Two principal landowners in the area held parcels of land as a direct tenancy from King William the Conqueror in right of “Knight’s services, this being the provision of a contingent of armed soldiers when required by the King.
These two chief tenants were Roger Bigot and Godric the Steward.

The next tenant in the hierarchy under Roger Bigot was Robert of Vaux. In turn Robert of Vaux was Sweetman. It seems probable that Sweetman was an Anglo-Saxon and not a Norman since he is recorded in the Domesday Book as having held land in Ascebei before the Norman Conquest. Under Sweetman there were “10 freemen … at 30 acres. Always 1 plough; meadow, 2 acres”. Sweetman’s holding also included “7 halves-a-freeman, at 27 acres. Always 1 plough.”
In the other part of Ascebei, the immediate tenant under Godric the Steward was Ralph. Under Ralph there were “6 whole freemen and 6 halves under the patronage of Aslac and Leofric, at 20 acres of land. Always 11/2 ploughs.” Godric’s land also included parcels mainly in Claxton “under the patronage of Edwin” which also brought in a further “freeman and a half, 5 acres” in Ascebei.


VILLAGE SIGN
Commissioned by Ashby St Mary Parish Council to celebrate the millennium, the village sign was unveiled during 2000. Its entire nurture to life and manufacture was fittingly provided by residents of the parish.
The particular design of the sign was arrived at in the knowledge that history records a link between the windmill, the Lady and the geese depicted on it, to Ashby St Mary. It has been established that it was the practice in the 18th and 19th centuries to walk geese which had been bred in Norfolk to London in readiness for the Michaelmas trade.
For protection their feet were bound with webbing and covered in tar. This journey took some 10 to 14 days and they were fed en route by grazing the corn stubbles. A carving of a Lady with geese is to be found on a tombstone situated in Ashby churchyard. Pictures of it have been published in many books and magazines.
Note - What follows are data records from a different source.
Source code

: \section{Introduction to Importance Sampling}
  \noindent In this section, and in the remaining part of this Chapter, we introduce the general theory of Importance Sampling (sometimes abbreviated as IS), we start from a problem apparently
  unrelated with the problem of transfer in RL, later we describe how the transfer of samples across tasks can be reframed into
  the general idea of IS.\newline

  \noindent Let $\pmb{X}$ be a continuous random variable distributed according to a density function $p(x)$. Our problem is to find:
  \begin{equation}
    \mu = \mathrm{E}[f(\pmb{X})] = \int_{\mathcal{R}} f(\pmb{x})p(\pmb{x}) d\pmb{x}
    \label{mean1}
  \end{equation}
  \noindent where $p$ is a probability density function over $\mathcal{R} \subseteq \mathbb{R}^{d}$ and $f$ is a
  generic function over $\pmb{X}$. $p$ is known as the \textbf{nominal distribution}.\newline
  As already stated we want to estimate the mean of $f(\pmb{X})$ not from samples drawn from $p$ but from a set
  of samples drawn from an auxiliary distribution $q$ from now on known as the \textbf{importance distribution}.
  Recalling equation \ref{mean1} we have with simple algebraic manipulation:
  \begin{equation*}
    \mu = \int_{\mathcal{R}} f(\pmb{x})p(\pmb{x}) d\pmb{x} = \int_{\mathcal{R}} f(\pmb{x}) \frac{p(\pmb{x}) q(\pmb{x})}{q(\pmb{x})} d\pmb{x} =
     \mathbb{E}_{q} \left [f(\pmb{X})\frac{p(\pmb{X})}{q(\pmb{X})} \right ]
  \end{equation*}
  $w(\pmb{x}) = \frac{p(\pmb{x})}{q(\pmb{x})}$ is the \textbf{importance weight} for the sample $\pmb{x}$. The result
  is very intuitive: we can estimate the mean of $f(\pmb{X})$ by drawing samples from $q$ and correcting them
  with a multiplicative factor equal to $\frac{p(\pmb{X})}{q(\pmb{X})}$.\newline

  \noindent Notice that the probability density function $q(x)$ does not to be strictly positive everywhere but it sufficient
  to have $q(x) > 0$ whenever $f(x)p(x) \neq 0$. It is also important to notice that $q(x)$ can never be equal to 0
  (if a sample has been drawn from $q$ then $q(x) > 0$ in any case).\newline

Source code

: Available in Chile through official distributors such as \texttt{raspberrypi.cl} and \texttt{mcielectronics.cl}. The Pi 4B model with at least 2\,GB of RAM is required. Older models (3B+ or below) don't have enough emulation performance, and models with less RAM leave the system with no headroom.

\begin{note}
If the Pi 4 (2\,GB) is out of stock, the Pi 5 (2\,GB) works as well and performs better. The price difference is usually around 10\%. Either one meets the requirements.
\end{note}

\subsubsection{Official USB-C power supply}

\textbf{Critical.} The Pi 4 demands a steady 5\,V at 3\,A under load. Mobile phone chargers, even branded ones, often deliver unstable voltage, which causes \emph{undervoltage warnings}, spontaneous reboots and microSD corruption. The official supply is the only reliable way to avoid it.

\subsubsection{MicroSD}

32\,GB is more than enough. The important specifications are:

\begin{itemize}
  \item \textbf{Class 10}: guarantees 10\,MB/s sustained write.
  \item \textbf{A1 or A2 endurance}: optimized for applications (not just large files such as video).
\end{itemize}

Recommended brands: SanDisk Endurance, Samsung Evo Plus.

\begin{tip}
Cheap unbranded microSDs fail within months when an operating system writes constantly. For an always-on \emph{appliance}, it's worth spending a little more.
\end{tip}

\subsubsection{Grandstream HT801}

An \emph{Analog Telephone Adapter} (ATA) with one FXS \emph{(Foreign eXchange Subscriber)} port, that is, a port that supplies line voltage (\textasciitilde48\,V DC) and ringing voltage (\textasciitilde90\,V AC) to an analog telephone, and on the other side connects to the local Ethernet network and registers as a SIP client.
Until the 1st World War, a windmill used to stand opposite the present site of the Ashby St Mary village sign. Information taken from Whites and Kelly’s Directory of Norfolk indicates the Mill was owned by William Young in 1845, by John Rushmore in 1864, by Daniel Burroughs in 1883, by Frederick George Chapman in 1901 and by Albert Arthur Culling in 1916. It is understood that a parishioner’s father, born in 1902, recalled that on a journey from Thurton School to his home in Sandy Lane, witnessed the Mill being pulled down by a traction engine, which also places the existence of the Mill up to 1916 or beyond.